# tender quick



## ac45acp (Oct 2, 2012)

http://www.susanminor.org/forums/showthread.php?441-Basic-Dry-Cure-Morton-s-Tender-Quick-substitute


----------



## diggingdogfarm (Oct 2, 2012)

I looked at the link.
That mix is a little high in nitrite (more than what's recommended)
A level tablespoon of that mix should weigh vary close to 14 grams, with the proportions given, that puts the ppm of nitrite at ~*175ppm* when a level tablespoon is used to cure a pound of meat, the generally accepted safe level of nitrite provided by an all-purpose cure such as that is *156ppm*.

Another safety issue. 
Such mixes should properly be called Tender Quick alternatives, rather than substitutes, because they're missing a key ingredient in Tender Quick, that being nitrate, so they can't safely be used to substitute Tender Quick when doing long term curing.

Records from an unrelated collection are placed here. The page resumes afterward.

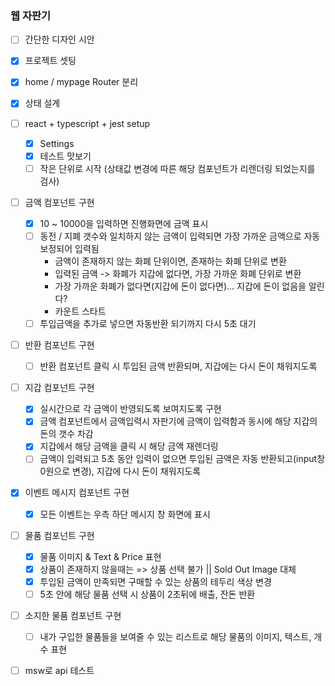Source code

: ### 웹 자판기

- [ ] 간단한 디자인 시안

- [x] 프로젝트 셋팅

- [x] home / mypage Router 분리

- [x] 상태 설계

- [ ] react + typescript + jest setup

  - [x] Settings
  - [x] 테스트 맛보기
  - [ ] 작은 단위로 시작 (상태값 변경에 따른 해당 컴포넌트가 리렌더링 되었는지를 검사)

- [ ] 금액 컴포넌트 구현

  - [x] 10 ~ 10000을 입력하면 진행화면에 금액 표시
  - [ ] 동전 / 지폐 갯수와 일치하지 않는 금액이 입력되면 가장 가까운 금액으로 자동보정되어 입력됨
    - 금액이 존재하지 않는 화폐 단위이면, 존재하는 화폐 단위로 변환
    - 입력된 금액 -> 화폐가 지갑에 없다면, 가장 가까운 화폐 단위로 변환
    - 가장 가까운 화폐가 없다면(지갑에 돈이 없다면)... 지갑에 돈이 없음을 알린다?
    - 카운트 스타트
  - [ ] 투입금액을 추가로 넣으면 자동반환 되기까지 다시 5초 대기

- [ ] 반환 컴포넌트 구현

  - [ ] 반환 컴포넌트 클릭 시 투입된 금액 반환되며, 지갑에는 다시 돈이 채워지도록

- [ ] 지갑 컴포넌트 구현

  - [x] 실시간으로 각 금액이 반영되도록 보여지도록 구현
  - [x] 금액 컴포넌트에서 금액입력시 자판기에 금액이 입력함과 동시에 해당 지갑의 돈의 갯수 차감
  - [x] 지갑에서 해당 금액을 클릭 시 해당 금액 재렌더링
  - [ ] 금액이 입력되고 5초 동안 입력이 없으면 투입된 금액은 자동 반환되고(input창 0원으로 변경), 지갑에 다시 돈이 채워지도록

- [x] 이벤트 메시지 컴포넌트 구현

  - [x] 모든 이벤트는 우측 하단 메시지 창 화면에 표시

- [ ] 물품 컴포넌트 구현

  - [x] 물품 이미지 & Text & Price 표현
  - [x] 상품이 존재하지 않을때는 => 상품 선택 불가 || Sold Out Image 대체
  - [x] 투입된 금액이 만족되면 구매할 수 있는 상품의 테두리 색상 변경
  - [ ] 5초 안에 해당 물품 선택 시 상품이 2초뒤에 배출, 잔돈 반환

- [ ] 소지한 물품 컴포넌트 구현

  - [ ] 내가 구입한 물품들을 보여줄 수 있는 리스트로 해당 물품의 이미지, 텍스트, 개수 표현

- [ ] msw로 api 테스트

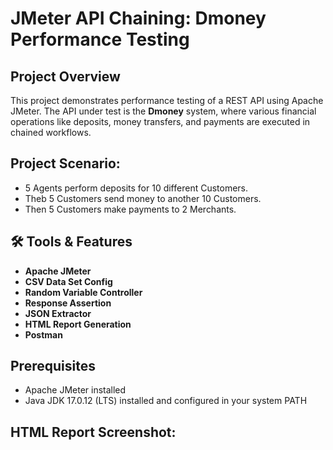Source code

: # JMeter API Chaining: Dmoney Performance Testing

## Project Overview
This project demonstrates performance testing of a REST API using Apache JMeter. The API under test is the **Dmoney** system, where various financial operations like deposits, money transfers, and payments are executed in chained workflows.

## Project Scenario:
- 5 Agents perform deposits for 10 different Customers.  
- Theb 5 Customers send money to another 10 Customers.  
- Then 5 Customers make payments to 2 Merchants. 

## 🛠 Tools & Features
- **Apache JMeter**
- **CSV Data Set Config**
- **Random Variable Controller**
- **Response Assertion**
- **JSON Extractor**
- **HTML Report Generation**
- **Postman**

## Prerequisites
- Apache JMeter installed
- Java JDK 17.0.12 (LTS) installed and configured in your system PATH

## HTML Report Screenshot:
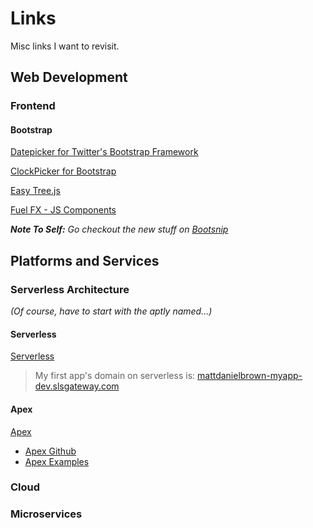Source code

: # Links
Misc links I want to revisit.

## Web Development

### Frontend

#### Bootstrap

[Datepicker for Twitter's Bootstrap Framework](http://www.eyecon.ro/bootstrap-datepicker/)

[ClockPicker for Bootstrap](http://weareoutman.github.io/clockpicker/)

[Easy Tree.js](https://github.com/zgs225/easy-tree)

[Fuel FX - JS Components](http://getfuelux.com/index.html)

*__Note To Self:__ Go checkout the new stuff on [Bootsnip](https://bootsnipp.com/)*    
    
      
## Platforms and Services

### Serverless Architecture

_(Of course, have to start with the aptly named...)_   
   
   
#### Serverless
[Serverless](https://serverless.com/getting-started/)
> My first app's domain on serverless is: 
> [mattdanielbrown-myapp-dev.slsgateway.com](mattdanielbrown-myapp-dev.slsgateway.com)


#### Apex
[Apex](http://apex.run/)
- [Apex Github](https://github.com/apex/apex)
- [Apex Examples](https://github.com/apex/apex/tree/master/_examples)


### Cloud

### Microservices
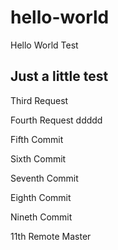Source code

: # hello-world
Hello World Test

## Just a little test

Third Request

Fourth Request ddddd

Fifth Commit

Sixth Commit

Seventh Commit

Eighth Commit

Nineth Commit

11th Remote Master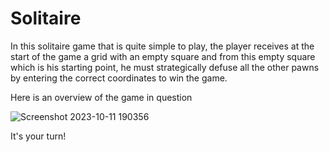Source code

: # Solitaire


In this solitaire game that is quite simple to play, the player receives at the start of the game a grid with an empty square and from this empty square which is his starting point, he must strategically defuse all the other pawns by entering the correct coordinates to win the game.

Here is an overview of the game in question

![Screenshot 2023-10-11 190356](https://github.com/PradermN/Solitaire/assets/121096477/873dca6a-3c82-4c30-bfa8-dea61a5653d6)

It's your turn!
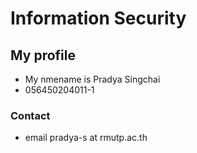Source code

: # Information Security

## My profile
- My nmename is Pradya Singchai
- 056450204011-1
### Contact
- email pradya-s at rmutp.ac.th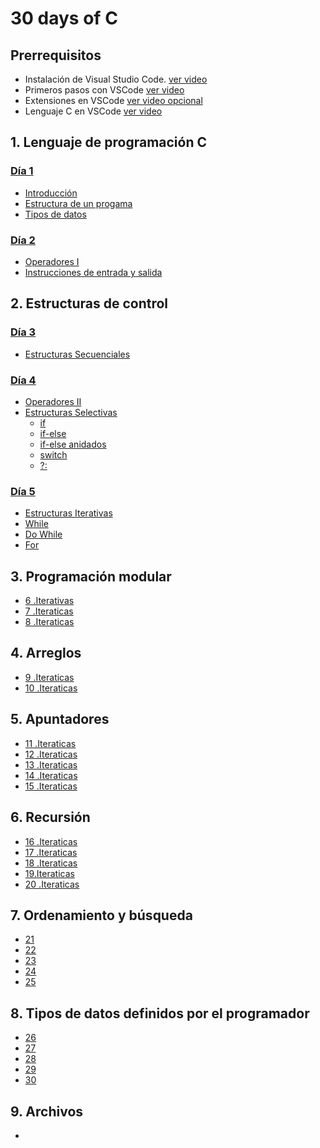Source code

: # 30 days of C

## Prerrequisitos

* Instalación de Visual Studio Code. [ver video](https://youtu.be/IV2ueI02Uzg)
* Primeros pasos con VSCode [ver video](https://youtu.be/eurOEmEnwyg)
* Extensiones en VSCode [ver video opcional](https://youtu.be/AUkU4hVtoXc)
* Lenguaje C en VSCode [ver video](https://youtu.be/ZU53l80r4h4)

## 1. Lenguaje de programación C

### [Día 1](https://github.com/christiane-millan/30-days-of-C/tree/main/01_day_introduction)

* [Introducción](https://github.com/christiane-millan/30-days-of-C/tree/main/01_day_introduction#introducci%C3%B3n)
* [Estructura de un progama](https://github.com/christiane-millan/30-days-of-C/tree/main/01_day_introduction#estructura-de-un-programa)
* [Tipos de datos](https://github.com/christiane-millan/30-days-of-C/tree/main/01_day_introduction#tipos-de-datos)

### [Día 2](https://github.com/christiane-millan/30-days-of-C/tree/main/02_day_operators)

* [Operadores I](https://github.com/christiane-millan/30-days-of-C/tree/main/02_day_operators#operadores-i)
* [Instrucciones de entrada y salida](https://github.com/christiane-millan/30-days-of-C/tree/main/02_day_operators#instrucciones-de-entrada-y-salida)

## 2. Estructuras de control

### [Día 3](https://github.com/christiane-millan/30-days-of-C/tree/main/03_day__sequential)

* [Estructuras Secuenciales](https://github.com/christiane-millan/30-days-of-C/tree/main/03_day__sequential#estructuras-secuenciales)

### [Día 4](https://github.com/christiane-millan/30-days-of-C/tree/main/04_day_selective)

* [Operadores II](https://github.com/christiane-millan/30-days-of-C/tree/main/04_day_selective#operadores-ii-comparaci%C3%B3n-y-l%C3%B3gicos)
* [Estructuras Selectivas](https://github.com/christiane-millan/30-days-of-C/tree/main/04_day_selective#estructuras-selectivas)
  * [if](https://github.com/christiane-millan/30-days-of-C/tree/main/04_day_selective#la-sentencia-if)
  * [if-else](https://github.com/christiane-millan/30-days-of-C/tree/main/04_day_selective#la-sentencia-if-else)
  * [if-else anidados](https://github.com/christiane-millan/30-days-of-C/tree/main/04_day_selective#sentencias-if-else-anidadas)
  * [switch](https://github.com/christiane-millan/30-days-of-C/tree/main/04_day_selective#sentencia-switch)
  * [?:](https://github.com/christiane-millan/30-days-of-C/tree/main/04_day_selective#operador--)

### [Día 5](https://github.com/christiane-millan/30-days-of-C/tree/main/05_day_iterative)

* [Estructuras Iterativas](https://github.com/christiane-millan/30-days-of-C/tree/main/05_day_iterative#estructuras-iterativas)
* [While](https://github.com/christiane-millan/30-days-of-C/tree/main/05_day_iterative#while)
* [Do While](https://github.com/christiane-millan/30-days-of-C/tree/main/05_day_iterative#do--while)
* [For](https://github.com/christiane-millan/30-days-of-C/tree/main/05_day_iterative#for)

## 3. Programación modular

* [6 .Iterativas]()
* [7 .Iteraticas]()
* [8 .Iteraticas]()


## 4. Arreglos

* [9 .Iteraticas]()
* [10 .Iteraticas]()

## 5. Apuntadores

* [11 .Iteraticas]()
* [12 .Iteraticas]()
* [13 .Iteraticas]()
* [14 .Iteraticas]()
* [15 .Iteraticas]()

## 6. Recursión

* [16 .Iteraticas]()
* [17 .Iteraticas]()
* [18 .Iteraticas]()
* [19.Iteraticas]()
* [20 .Iteraticas]()

## 7. Ordenamiento y búsqueda

* [21]()
* [22]()
* [23]()
* [24]()
* [25]()

## 8. Tipos de datos definidos por el programador

* [26]()
* [27]()
* [28]()
* [29]()
* [30]()

## 9. Archivos

*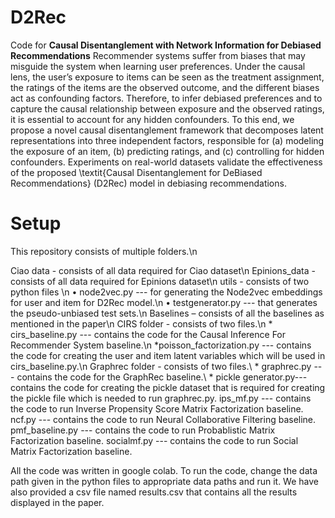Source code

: # D2Rec
Code for **Causal Disentanglement with Network Information for Debiased Recommendations**
Recommender systems suffer from biases that may misguide the system when learning user preferences. Under the causal lens, the user’s exposure to items can be seen as the treatment assignment, the ratings of the items are the observed outcome, and the different biases act as confounding factors. Therefore, to infer debiased preferences and to capture the causal relationship between exposure and the observed ratings, it is essential to account for any hidden confounders. To this end, we propose a novel causal disentanglement framework that decomposes latent representations into three independent factors, responsible for (a) modeling the exposure of an item, (b) predicting ratings, and (c) controlling for hidden confounders. Experiments on real-world datasets validate the effectiveness of the proposed \textit{Causal Disentanglement for DeBiased Recommendations} (D2Rec) model in debiasing recommendations.
 



# Setup
This repository consists of multiple folders.\n

Ciao data - consists of all data required for Ciao dataset\n
Epinions_data - consists of all data required for Epinions dataset\n
utils - consists of two python files \n
•	node2vec.py --- for generating the Node2vec embeddings for user and item for D2Rec model.\n
•	testgenerator.py --- that generates the pseudo-unbiased test sets.\n
Baselines – consists of all the baselines as mentioned in the paper\n
CIRS folder - consists of two files.\n
	* cirs_baseline.py --- contains the code for the Causal Inference For Recommender System baseline.\n
	*poisson_factorization.py --- contains the code for creating the user and item latent variables which will be used in cirs_baseline.py.\n
Graphrec folder - consists of two files.\\
	* graphrec.py --- contains the code for the GraphRec baseline.\\
	* pickle generator.py--- contains the code for creating the pickle dataset that is required for creating the pickle file which is needed to run graphrec.py.
ips_mf.py --- contains the code to run Inverse Propensity Score Matrix Factorization baseline.
ncf.py --- contains the code to run Neural Collaborative Filtering baseline.
pmf_baseline.py --- contains the code to run Probablistic Matrix Factorization baseline.
socialmf.py --- contains the code to run Social Matrix Factorization baseline.



All the code was written in google colab. To run the code, change the data path given in the python files to appropriate data paths and run it. We have also provided a csv file named results.csv that contains all the results displayed in the paper.

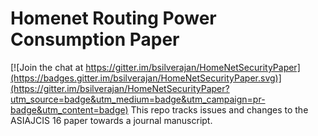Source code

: # Homenet Routing Power Consumption Paper

[![Join the chat at https://gitter.im/bsilverajan/HomeNetSecurityPaper](https://badges.gitter.im/bsilverajan/HomeNetSecurityPaper.svg)](https://gitter.im/bsilverajan/HomeNetSecurityPaper?utm_source=badge&utm_medium=badge&utm_campaign=pr-badge&utm_content=badge)
This repo tracks issues and changes to the ASIAJCIS 16 paper towards a journal manuscript.


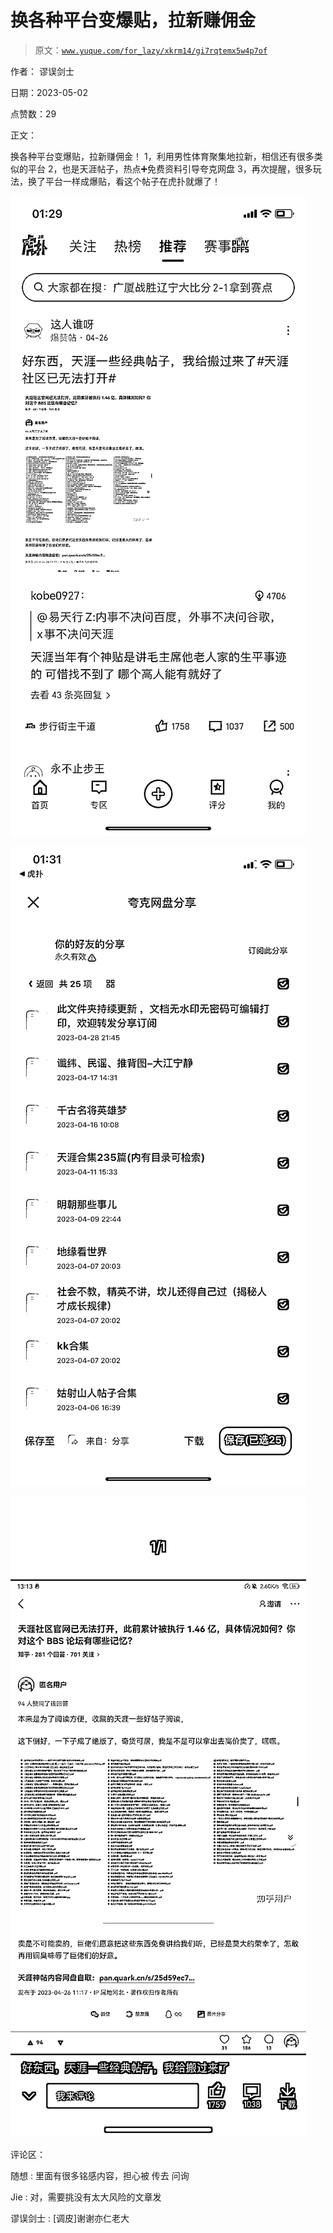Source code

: # 换各种平台变爆贴，拉新赚佣金

> 原文：[`www.yuque.com/for_lazy/xkrm14/gi7rqtemx5w4p7of`](https://www.yuque.com/for_lazy/xkrm14/gi7rqtemx5w4p7of)

作者： 谬误剑士

日期：2023-05-02

点赞数：29

正文：

换各种平台变爆贴，拉新赚佣金！ 1，利用男性体育聚集地拉新，相信还有很多类似的平台 2，也是天涯帖子，热点➕免费资料引导夸克网盘 3，再次提醒，很多玩法，换了平台一样成爆贴，看这个帖子在虎扑就爆了！

![](img/9b99d312f98c90d4d1e53a46d366b548.png)

![](img/856bd4f0936a5013e0c253bb67c3622e.png)

![](img/3664683c5fb829e4316148b1e34fcc02.png)

评论区：

随想 : 里面有很多铭感内容，担心被 传去 问询

Jie : 对，需要挑没有太大风险的文章发

谬误剑士 : [调皮]谢谢亦仁老大



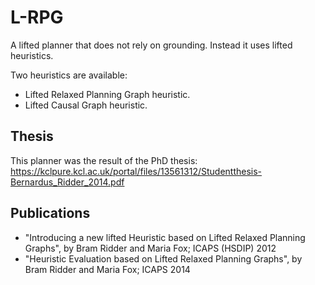 # L-RPG
A lifted planner that does not rely on grounding. Instead it uses lifted heuristics. 

Two heuristics are available:
- Lifted Relaxed Planning Graph heuristic.
- Lifted Causal Graph heuristic.

## Thesis
This planner was the result of the PhD thesis: https://kclpure.kcl.ac.uk/portal/files/13561312/Studentthesis-Bernardus_Ridder_2014.pdf

## Publications
- "Introducing a new lifted Heuristic based on Lifted Relaxed Planning Graphs", by Bram Ridder and Maria Fox; ICAPS (HSDIP) 2012
- "Heuristic Evaluation based on Lifted Relaxed Planning Graphs", by Bram Ridder and Maria Fox; ICAPS 2014
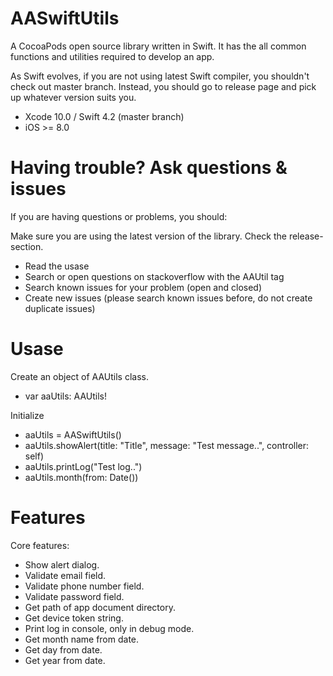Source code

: # AASwiftUtils
A CocoaPods open source library written in Swift. It has the all common functions and utilities required to develop an app.

As Swift evolves, if you are not using latest Swift compiler, you shouldn't check out master branch. Instead, you should go to release page and pick up whatever version suits you.

- Xcode 10.0 / Swift 4.2 (master branch)
- iOS >= 8.0

# Having trouble? Ask questions & issues

If you are having questions or problems, you should:

Make sure you are using the latest version of the library. Check the release-section.
- Read the usase
- Search or open questions on stackoverflow with the AAUtil tag
- Search known issues for your problem (open and closed)
- Create new issues (please search known issues before, do not create duplicate issues)

# Usase

Create an object of AAUtils class.
- var aaUtils: AAUtils!

Initialize
- aaUtils = AASwiftUtils()
- aaUtils.showAlert(title: "Title", message: "Test message..", controller: self)
- aaUtils.printLog("Test log..")
- aaUtils.month(from: Date())

# Features

Core features:
- Show alert dialog.
- Validate email field.
- Validate phone number field.
- Validate password field.
- Get path of app document directory.
- Get device token string.
- Print log in console, only in debug mode.
- Get month name from date.
- Get day from date.
- Get year from date.
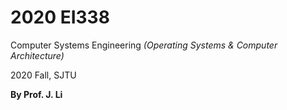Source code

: # 2020 EI338
Computer Systems Engineering *(Operating Systems & Computer Architecture)*

2020 Fall, SJTU

**By Prof. J. Li**

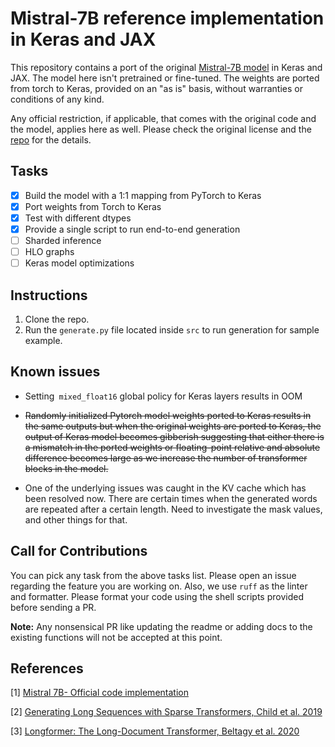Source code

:# Mistral-7B reference implementation in Keras and JAX

This repository contains a port of the original [Mistral-7B model](https://github.com/mistralai/mistral-src/tree/main?tab=readme-ov-file) in Keras and JAX. The model here isn't pretrained or fine-tuned. The weights are ported from torch to Keras, provided on an "as is" basis, without warranties or conditions of any kind.

Any official restriction, if applicable, that comes with the original code and the model, applies here as well. Please check the original license and the [repo](https://github.com/mistralai/mistral-src/tree/main?tab=readme-ov-file) for the details.


## Tasks

- [x] Build the model with a 1:1 mapping from PyTorch to Keras
- [x] Port weights from Torch to Keras
- [x] Test with different dtypes
- [x] Provide a single script to run end-to-end generation
- [ ] Sharded inference
- [ ] HLO graphs
- [ ] Keras model optimizations

## Instructions

1. Clone the repo.
2. Run the `generate.py` file located inside `src` to run generation for sample example.


## Known issues

- Setting` mixed_float16` global policy for Keras layers results in OOM
- ~~Randomly initialized Pytorch model weights ported to Keras results in the same outputs but when the original weights are ported to Keras, the output of Keras model becomes gibberish suggesting that either there is a
mismatch in the ported weights or floating-point relative and absolute difference becomes large as we increase the number of transformer blocks in the model.~~

- One of the underlying issues was caught in the KV cache which has been resolved now. There are certain times when the generated words are repeated after a certain length. Need to investigate the mask values, and other things
for that.


## Call for Contributions

You can pick any task from the above tasks list. Please open an issue regarding the feature you are working on.
Also, we use `ruff` as the linter and formatter. Please format your code using the shell scripts provided before
sending a PR.

**Note:** Any nonsensical PR like updating the readme or adding docs to the existing functions will not be accepted
at this point.


## References

[1] [Mistral 7B- Official code implementation](https://github.com/mistralai/mistral-src/tree/main?tab=readme-ov-file)

[2] [Generating Long Sequences with Sparse Transformers, Child et al. 2019](https://arxiv.org/pdf/1904.10509.pdf)

[3] [Longformer: The Long-Document Transformer, Beltagy et al. 2020](https://arxiv.org/pdf/2004.05150v2.pdf)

Anyway, here's my formula for a Morton Tender Quick *alternative*, which is used for short term curing only.

_Inspired by Morton's Tender Quick (but with nitrite only) so that the cure is super easy to use....use one level tablespoon (1/2 oz.) per pound of meat (whole cuts)....no additional salt is needed.

Morton Tender Quick Alternative (short term curing only):

All-Purpose Cure Mix

17 oz canning/pickling salt

6 oz granulated sugar

2 oz cure #1

Mix well before using._

~Martin


----------